WORK ORDER =
In the records below, some lines hold the word "true". Copy each of those lines.

EXERCISE DATA =

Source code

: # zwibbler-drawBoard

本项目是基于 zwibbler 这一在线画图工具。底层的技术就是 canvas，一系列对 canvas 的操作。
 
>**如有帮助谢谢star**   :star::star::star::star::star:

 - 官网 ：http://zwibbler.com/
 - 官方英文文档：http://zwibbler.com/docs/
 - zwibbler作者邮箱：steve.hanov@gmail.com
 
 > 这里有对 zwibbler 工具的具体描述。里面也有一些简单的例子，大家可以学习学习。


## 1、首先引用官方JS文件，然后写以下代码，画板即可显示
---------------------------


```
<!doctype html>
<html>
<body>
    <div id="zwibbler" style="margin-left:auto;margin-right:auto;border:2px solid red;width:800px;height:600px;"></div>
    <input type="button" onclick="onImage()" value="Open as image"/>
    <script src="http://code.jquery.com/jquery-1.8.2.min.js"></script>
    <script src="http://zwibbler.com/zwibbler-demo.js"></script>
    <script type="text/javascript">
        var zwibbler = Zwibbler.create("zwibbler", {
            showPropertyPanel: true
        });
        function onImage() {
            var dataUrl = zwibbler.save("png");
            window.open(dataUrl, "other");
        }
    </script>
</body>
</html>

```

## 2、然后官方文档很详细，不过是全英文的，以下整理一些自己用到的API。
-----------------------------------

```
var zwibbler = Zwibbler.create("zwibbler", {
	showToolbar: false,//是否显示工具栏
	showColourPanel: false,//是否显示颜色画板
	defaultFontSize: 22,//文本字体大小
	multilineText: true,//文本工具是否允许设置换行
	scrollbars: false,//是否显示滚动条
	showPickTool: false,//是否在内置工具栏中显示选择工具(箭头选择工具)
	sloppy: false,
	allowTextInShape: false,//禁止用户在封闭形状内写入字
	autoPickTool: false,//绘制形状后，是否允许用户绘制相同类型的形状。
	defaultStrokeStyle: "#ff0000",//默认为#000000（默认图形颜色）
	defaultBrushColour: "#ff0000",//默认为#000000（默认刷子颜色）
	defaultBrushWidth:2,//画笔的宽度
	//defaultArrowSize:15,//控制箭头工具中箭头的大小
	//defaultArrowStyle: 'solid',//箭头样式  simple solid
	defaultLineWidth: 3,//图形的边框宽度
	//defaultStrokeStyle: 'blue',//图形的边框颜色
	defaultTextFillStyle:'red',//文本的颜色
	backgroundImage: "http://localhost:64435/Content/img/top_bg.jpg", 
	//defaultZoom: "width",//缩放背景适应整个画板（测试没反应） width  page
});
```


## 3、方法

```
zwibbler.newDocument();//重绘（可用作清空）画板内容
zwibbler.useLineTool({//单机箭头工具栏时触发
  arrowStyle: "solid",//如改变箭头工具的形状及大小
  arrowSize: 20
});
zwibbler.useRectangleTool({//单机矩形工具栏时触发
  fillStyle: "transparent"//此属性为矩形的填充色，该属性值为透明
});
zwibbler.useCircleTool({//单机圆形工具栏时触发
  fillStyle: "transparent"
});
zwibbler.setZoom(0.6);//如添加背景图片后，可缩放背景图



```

ANSWER TO THIS EXERCISE =
            showPropertyPanel: true
	multilineText: true,//文本工具是否允许设置换行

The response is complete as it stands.